WHAT IS NEEDED => Report the count of lines in the listing below that include the string "sama", with no other text.

BEGIN EXERCISE MATERIALS

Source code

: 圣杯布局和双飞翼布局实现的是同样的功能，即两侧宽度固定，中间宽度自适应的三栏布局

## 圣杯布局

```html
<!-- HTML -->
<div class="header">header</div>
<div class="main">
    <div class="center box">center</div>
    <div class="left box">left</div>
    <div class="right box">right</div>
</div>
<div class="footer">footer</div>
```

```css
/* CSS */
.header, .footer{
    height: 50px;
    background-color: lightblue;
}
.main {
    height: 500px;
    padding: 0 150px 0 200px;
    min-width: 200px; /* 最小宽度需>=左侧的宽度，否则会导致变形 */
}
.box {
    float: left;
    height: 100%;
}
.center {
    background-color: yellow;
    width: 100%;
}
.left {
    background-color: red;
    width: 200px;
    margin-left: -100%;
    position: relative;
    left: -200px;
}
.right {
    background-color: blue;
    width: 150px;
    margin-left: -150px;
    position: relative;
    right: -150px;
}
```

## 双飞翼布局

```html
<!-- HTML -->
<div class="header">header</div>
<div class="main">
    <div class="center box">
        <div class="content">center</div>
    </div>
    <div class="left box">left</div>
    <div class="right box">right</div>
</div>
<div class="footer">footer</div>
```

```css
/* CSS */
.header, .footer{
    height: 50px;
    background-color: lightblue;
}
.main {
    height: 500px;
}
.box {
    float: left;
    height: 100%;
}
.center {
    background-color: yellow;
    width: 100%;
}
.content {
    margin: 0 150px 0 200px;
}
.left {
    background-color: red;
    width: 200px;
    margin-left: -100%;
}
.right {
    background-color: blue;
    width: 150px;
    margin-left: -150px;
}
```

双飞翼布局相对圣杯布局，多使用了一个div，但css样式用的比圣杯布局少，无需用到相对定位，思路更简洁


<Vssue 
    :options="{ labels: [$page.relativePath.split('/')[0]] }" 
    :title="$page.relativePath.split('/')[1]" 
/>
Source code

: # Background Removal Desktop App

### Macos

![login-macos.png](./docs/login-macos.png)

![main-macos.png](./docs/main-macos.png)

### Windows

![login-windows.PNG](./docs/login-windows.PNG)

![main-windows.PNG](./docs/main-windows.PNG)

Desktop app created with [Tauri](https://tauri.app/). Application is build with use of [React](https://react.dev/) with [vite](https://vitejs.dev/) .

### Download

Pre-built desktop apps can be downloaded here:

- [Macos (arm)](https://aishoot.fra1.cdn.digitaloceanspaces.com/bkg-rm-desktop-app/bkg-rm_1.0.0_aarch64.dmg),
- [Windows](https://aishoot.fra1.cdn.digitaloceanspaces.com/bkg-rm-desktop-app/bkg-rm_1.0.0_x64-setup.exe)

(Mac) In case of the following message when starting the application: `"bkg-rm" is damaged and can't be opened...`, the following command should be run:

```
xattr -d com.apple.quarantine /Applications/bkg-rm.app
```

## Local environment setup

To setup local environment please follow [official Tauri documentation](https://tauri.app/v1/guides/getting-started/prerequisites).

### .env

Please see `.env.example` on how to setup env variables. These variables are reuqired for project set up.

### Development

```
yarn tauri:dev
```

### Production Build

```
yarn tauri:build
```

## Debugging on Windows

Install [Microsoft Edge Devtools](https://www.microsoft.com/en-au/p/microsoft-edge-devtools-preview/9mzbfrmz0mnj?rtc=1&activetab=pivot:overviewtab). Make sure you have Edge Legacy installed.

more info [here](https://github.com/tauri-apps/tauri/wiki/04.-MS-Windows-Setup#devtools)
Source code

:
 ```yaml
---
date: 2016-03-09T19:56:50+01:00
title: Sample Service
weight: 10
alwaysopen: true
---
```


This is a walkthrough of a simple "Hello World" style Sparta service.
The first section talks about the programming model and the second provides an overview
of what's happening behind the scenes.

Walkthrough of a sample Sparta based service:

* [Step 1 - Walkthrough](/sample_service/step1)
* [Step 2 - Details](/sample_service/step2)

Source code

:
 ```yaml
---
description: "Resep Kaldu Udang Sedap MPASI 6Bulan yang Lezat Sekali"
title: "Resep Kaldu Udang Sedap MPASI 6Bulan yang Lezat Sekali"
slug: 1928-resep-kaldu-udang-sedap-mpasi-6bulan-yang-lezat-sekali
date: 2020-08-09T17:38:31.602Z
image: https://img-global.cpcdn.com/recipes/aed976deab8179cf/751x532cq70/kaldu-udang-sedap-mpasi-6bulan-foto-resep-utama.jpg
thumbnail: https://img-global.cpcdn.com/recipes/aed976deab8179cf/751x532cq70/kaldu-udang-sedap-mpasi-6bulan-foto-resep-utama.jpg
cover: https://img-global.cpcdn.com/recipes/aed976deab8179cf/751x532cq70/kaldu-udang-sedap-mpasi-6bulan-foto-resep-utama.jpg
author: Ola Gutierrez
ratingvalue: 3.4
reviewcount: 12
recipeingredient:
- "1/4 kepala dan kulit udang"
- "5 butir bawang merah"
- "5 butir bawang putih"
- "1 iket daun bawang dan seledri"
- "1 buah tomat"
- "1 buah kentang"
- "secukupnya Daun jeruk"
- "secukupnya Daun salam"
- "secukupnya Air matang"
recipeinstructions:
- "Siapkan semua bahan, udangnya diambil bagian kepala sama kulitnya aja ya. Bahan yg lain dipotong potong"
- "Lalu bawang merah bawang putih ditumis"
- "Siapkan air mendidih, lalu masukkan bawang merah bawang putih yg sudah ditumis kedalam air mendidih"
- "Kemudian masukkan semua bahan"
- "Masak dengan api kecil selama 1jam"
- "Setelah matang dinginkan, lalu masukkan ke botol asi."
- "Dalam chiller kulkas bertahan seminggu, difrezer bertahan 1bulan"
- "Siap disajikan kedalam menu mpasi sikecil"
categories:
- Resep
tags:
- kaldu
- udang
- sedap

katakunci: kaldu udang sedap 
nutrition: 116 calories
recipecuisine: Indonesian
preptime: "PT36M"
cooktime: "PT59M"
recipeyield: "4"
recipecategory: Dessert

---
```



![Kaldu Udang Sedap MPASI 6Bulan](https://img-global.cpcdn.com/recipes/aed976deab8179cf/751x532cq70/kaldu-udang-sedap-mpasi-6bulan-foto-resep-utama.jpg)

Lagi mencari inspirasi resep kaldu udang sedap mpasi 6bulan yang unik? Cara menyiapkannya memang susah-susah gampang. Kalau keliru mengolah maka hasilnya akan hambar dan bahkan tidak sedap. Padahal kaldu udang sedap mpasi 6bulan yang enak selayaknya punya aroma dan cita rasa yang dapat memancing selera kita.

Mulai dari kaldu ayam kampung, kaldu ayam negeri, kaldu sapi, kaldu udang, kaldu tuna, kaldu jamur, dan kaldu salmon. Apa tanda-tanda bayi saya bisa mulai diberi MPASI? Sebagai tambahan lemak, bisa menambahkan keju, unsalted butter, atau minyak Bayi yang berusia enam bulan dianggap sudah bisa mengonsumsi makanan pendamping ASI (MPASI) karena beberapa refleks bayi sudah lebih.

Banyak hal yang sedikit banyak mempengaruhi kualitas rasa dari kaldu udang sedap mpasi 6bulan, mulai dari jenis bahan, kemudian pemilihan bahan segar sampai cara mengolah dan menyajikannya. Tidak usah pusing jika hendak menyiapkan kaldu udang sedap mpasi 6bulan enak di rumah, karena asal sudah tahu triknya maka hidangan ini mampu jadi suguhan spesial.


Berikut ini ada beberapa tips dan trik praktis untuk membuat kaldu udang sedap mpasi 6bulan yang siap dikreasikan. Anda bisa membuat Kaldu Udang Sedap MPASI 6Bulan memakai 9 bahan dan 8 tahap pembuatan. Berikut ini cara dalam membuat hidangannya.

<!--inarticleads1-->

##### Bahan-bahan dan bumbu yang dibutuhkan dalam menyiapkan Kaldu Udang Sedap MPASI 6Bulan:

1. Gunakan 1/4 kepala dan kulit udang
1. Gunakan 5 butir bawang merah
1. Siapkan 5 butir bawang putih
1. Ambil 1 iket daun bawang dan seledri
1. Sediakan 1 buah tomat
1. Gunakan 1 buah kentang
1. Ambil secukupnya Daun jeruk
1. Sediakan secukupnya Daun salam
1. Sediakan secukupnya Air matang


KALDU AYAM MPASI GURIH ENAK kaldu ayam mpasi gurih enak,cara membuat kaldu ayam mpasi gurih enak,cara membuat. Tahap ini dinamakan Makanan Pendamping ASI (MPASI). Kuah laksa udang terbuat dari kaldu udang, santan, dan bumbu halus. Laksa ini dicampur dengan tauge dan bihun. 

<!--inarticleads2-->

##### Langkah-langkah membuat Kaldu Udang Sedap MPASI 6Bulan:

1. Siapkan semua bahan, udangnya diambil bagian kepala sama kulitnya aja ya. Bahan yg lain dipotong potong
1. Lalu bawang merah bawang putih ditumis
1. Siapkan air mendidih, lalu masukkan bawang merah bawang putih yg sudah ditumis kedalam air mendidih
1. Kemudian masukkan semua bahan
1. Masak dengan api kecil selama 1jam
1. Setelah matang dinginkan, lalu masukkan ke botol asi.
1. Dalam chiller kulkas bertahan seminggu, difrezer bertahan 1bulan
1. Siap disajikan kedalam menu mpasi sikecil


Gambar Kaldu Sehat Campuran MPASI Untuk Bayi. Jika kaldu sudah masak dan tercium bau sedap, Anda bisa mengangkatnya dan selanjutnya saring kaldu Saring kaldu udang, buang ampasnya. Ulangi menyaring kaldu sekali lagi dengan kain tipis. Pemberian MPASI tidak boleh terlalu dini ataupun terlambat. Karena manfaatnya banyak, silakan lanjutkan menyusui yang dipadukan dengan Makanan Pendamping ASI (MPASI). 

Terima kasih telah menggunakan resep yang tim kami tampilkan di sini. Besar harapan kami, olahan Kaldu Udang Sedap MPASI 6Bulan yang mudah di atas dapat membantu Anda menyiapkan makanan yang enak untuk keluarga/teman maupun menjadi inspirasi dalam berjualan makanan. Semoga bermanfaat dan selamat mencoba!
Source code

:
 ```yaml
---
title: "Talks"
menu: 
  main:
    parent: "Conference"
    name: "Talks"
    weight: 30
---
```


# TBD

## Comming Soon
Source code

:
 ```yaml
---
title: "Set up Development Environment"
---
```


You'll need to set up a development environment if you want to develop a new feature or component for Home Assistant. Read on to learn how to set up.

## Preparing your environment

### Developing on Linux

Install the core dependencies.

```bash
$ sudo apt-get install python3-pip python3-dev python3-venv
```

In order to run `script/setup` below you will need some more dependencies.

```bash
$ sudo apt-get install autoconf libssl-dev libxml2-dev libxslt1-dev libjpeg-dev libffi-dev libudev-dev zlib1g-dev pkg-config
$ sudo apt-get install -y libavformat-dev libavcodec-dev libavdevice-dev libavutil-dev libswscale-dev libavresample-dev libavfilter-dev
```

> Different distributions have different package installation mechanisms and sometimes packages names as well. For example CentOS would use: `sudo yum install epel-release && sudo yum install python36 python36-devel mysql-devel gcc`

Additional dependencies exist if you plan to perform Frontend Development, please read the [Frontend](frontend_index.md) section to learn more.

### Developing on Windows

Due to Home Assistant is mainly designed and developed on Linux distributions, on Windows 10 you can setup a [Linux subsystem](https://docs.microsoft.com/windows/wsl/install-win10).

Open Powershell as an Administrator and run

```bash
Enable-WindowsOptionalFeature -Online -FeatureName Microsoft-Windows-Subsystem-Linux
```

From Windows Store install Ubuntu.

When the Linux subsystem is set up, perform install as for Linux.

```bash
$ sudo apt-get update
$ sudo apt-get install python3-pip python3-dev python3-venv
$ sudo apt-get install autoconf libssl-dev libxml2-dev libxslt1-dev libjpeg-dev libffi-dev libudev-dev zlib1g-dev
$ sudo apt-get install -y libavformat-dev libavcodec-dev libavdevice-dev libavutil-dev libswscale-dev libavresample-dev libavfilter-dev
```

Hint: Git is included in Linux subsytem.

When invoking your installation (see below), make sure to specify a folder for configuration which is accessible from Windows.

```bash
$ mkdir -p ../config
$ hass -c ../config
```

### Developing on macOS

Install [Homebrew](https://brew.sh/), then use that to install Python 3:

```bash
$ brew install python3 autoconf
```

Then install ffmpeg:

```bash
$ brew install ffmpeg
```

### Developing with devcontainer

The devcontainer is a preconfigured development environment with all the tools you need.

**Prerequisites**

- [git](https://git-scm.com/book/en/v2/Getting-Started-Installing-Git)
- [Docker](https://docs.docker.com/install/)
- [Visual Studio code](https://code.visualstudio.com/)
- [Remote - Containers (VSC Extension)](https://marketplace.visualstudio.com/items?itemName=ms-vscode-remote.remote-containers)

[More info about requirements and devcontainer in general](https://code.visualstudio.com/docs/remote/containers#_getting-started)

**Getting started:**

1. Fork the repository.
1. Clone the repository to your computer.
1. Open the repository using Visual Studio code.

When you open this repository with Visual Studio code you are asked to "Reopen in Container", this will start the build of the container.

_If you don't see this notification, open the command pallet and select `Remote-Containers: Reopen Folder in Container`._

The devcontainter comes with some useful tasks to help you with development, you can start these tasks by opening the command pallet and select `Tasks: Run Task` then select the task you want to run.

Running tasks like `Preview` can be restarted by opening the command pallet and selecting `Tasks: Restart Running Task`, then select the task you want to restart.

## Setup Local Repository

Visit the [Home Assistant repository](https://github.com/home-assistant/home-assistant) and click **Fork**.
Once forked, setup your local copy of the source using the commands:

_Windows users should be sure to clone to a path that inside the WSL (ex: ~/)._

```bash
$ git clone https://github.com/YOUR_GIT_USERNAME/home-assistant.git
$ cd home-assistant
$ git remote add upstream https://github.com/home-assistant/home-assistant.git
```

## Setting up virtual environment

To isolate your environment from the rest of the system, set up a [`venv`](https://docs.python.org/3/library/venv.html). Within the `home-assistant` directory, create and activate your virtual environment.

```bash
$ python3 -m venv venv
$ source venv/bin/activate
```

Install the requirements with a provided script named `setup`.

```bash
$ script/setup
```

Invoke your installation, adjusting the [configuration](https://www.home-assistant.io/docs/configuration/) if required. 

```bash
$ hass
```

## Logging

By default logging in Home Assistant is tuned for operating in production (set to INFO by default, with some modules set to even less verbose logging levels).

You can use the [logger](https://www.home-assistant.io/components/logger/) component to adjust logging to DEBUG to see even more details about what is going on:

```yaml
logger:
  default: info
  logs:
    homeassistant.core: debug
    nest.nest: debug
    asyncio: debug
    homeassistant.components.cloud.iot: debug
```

END EXERCISE MATERIALS

RESPONSE TO THIS TASK => 2